# AEP Float Tubing Report Sep 18-19



## thedon255 (May 4, 2008)

Fishing was slow this weekend. Caught 8 bass on Saturday, 1 on a jig and pig, the rest on a dark senko. On Sunday, I did better, finishing with 13 bass, nearly all in the 12-14 inch range. I didn't catch anything for the first couple of hours, trying a jitterbug and jig and pig early in the morning. Switched to a small crankbait, a Strike King bitsy minnow, and immediately picked up some bluegill and also got a couple of crappie and a couple of bass with it. But the water in this pond was the dirtiest I've ever seen any of the AEP ponds, visibility maybe 8-10 inches. I finally switched to a different, larger crankbait (I want to say a Rapala DT-6 but I can't guarantee that's what it's called.) It has a coffin lip, internal rattles, dives maybe 5-7 feet, and is Firetiger color. I ended up catching 10 bass with it in a couple of hours. Definitely had a pattern going with it. If anyone is fishing there soon and finds some stained water, give that lure or one like it, a try. Overall, gorgeous weather and the water temperature has dropped some but did not catch great numbers of fish or any big ones.


----------



## Fishing Flyer (May 31, 2006)

I hit up AEP this weekend as well. Same deal... relatively slow fishing. Most fish on jig and pig, a few on senkos. Most fish around 12 inches, but rather healthy looking. Biggest came in around 16-17 inches (wasn't too worried about measuring this weekend... just enjoying catching and getting off my barbless hooks quickly). 

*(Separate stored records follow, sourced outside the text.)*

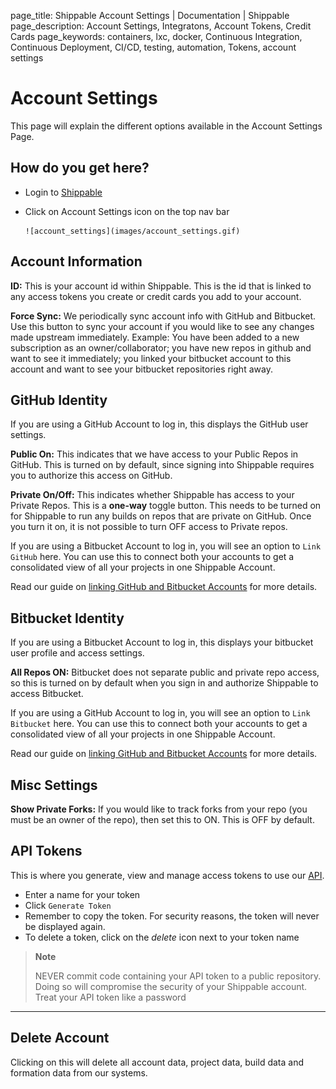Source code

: page_title: Shippable Account Settings | Documentation | Shippable
page_description: Account Settings, Integratons, Account Tokens, Credit Cards
page_keywords: containers, lxc, docker, Continuous Integration, Continuous Deployment, CI/CD, testing, automation, Tokens, account settings

# Account Settings

This page will explain the different options available in the Account Settings Page.

## How do you get here?

- Login to [Shippable](https://shippable.com)
- Click on Account Settings icon on the top nav bar

      ![account_settings](images/account_settings.gif)


## Account Information

**ID:** This is your account id within Shippable. This is the id that is linked to any access tokens you create or credit cards you add to your account.

**Force Sync:** We periodically sync account info with GitHub and Bitbucket. Use this button to sync your account if you would like to see any changes made upstream immediately. Example: You have been added to a new subscription as an owner/collaborator; you have new repos in github and want to see it immediately; you linked your bitbucket account to this account and want to see your bitbucket repositories right away.

## GitHub Identity

If you are using a GitHub Account to log in, this displays the GitHub user settings.

**Public On:** This indicates that we have access to your Public Repos in GitHub. This is turned on by default, since signing into Shippable requires you to authorize this access on GitHub.

**Private On/Off:** This indicates whether Shippable has access to your Private Repos. This is a **one-way** toggle button. This needs to be turned on for Shippable to run any builds on repos that are private on GitHub. Once you turn it on, it is not possible to turn OFF access to Private repos.

If you are using a Bitbucket Account to log in, you will see an option to `Link GitHub` here. You can use this to connect both your accounts to get a consolidated view of all your projects in one Shippable Account.

Read our guide on [linking GitHub and Bitbucket Accounts](link_gh_and_bb) for more details.

## Bitbucket Identity

If you are using a Bitbucket Account to log in, this displays your bitbucket user profile and access settings.

**All Repos ON:** Bitbucket does not separate public and private repo access, so this is turned on by default when you sign in and authorize Shippable to access Bitbucket.

If you are using a GitHub Account to log in, you will see an option to `Link Bitbucket` here. You can use this to connect both your accounts to get a consolidated view of all your projects in one Shippable Account.

Read our guide on [linking GitHub and Bitbucket Accounts](link_gh_and_bb) for more details.

## Misc Settings

**Show Private Forks:** If you would like to track forks from your repo (you must be an owner of the repo), then set this to ON. This is OFF by default.

## API Tokens

This is where you generate, view and manage access tokens to use our [API](api.md).

- Enter a name for your token
- Click `Generate Token`
- Remember to copy the token. For security reasons, the token will never be displayed again.
- To delete a token, click on the _delete_ icon next to your token name

> **Note**
>
> NEVER commit code containing your API token to a public repository.
> Doing so will compromise the security of your Shippable account. Treat
> your API token like a password

*****

## Delete Account

Clicking on this will delete all account data, project data, build data and formation data from our systems.

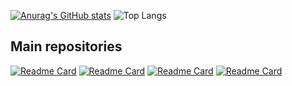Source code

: [![Anurag's GitHub stats](https://github-readme-stats.vercel.app/api?username=jdaibello)](https://github.com/jdaibello?tab=repositories)
![Top Langs](https://github-readme-stats.vercel.app/api/top-langs/?username=jdaibello&layout=compact&hide=php)
## Main repositories
[![Readme Card](https://github-readme-stats.vercel.app/api/pin/?username=jdaibello&repo=dscatalog-bootcamp-devsuperior)](https://github.com/jdaibello/dscatalog-bootcamp-devsuperior)
[![Readme Card](https://github-readme-stats.vercel.app/api/pin/?username=jdaibello&repo=bds-dslearn)](https://github.com/jdaibello/bds-dslearn)
[![Readme Card](https://github-readme-stats.vercel.app/api/pin/?username=jdaibello&repo=loja-virtual)](https://github.com/jdaibello/loja-virtual)
[![Readme Card](https://github-readme-stats.vercel.app/api/pin/?username=jdaibello&curso-flutter)](https://github.com/jdaibello/curso-flutter)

Floated 3 ponds Saturday that were all fairly stained. Floated 3 ponds Sunday that were crystal clear. Hiked into a couple ponds that you "kindly" shared with the world in one of your previous posts, and nabbed 2 from the shore within a few minutes of each other. I'm planning on floating those in the future to get through them and into some absolutely buried lakes past them. 

I was driving the blue Tacoma with the big AEP sticker in case you saw my vehicle.


----------



## Macfly (Sep 21, 2010)

Does anyone take a flyrod to these places. Just curious


----------



## Macfly (Sep 21, 2010)

I ask because i only fish with a flyrod these days. Gave up on my spinning gear a long time ago.


----------



## BBANKS (Mar 31, 2008)

Hey Don255...........Will you be down fishing and camping the weekend of oct 15th? If so maybe we could trade some fishing stories.


----------



## thedon255 (May 4, 2008)

Fishing Flyer, I must've missed you because I didn't spy any OGF stickers or else I would've stop by and said hello. I stayed at Campsite D.

Macfly, people do fly fish at the AEP ponds all the time. I personally know next to nothing about fly fishing but I do know people flyfish there, targeting bluegill (which would be a lot fun on a flyrod) with the odd bass thrown in. I'm surprised no one else has responded about this yet.

BBANKS, right now I have no idea if I'll be there on Oct 15. I don't even know if I'll still be in Ohio by then. I'm trying to move to Florida at the moment and once I do, I can look back on my days of Ohio bass fishing and laugh about when a 2 lb bass was a good fish. But if I am there on Oct 15, BBANKS, I'll be more than happy to meet you and talk fishing.


----------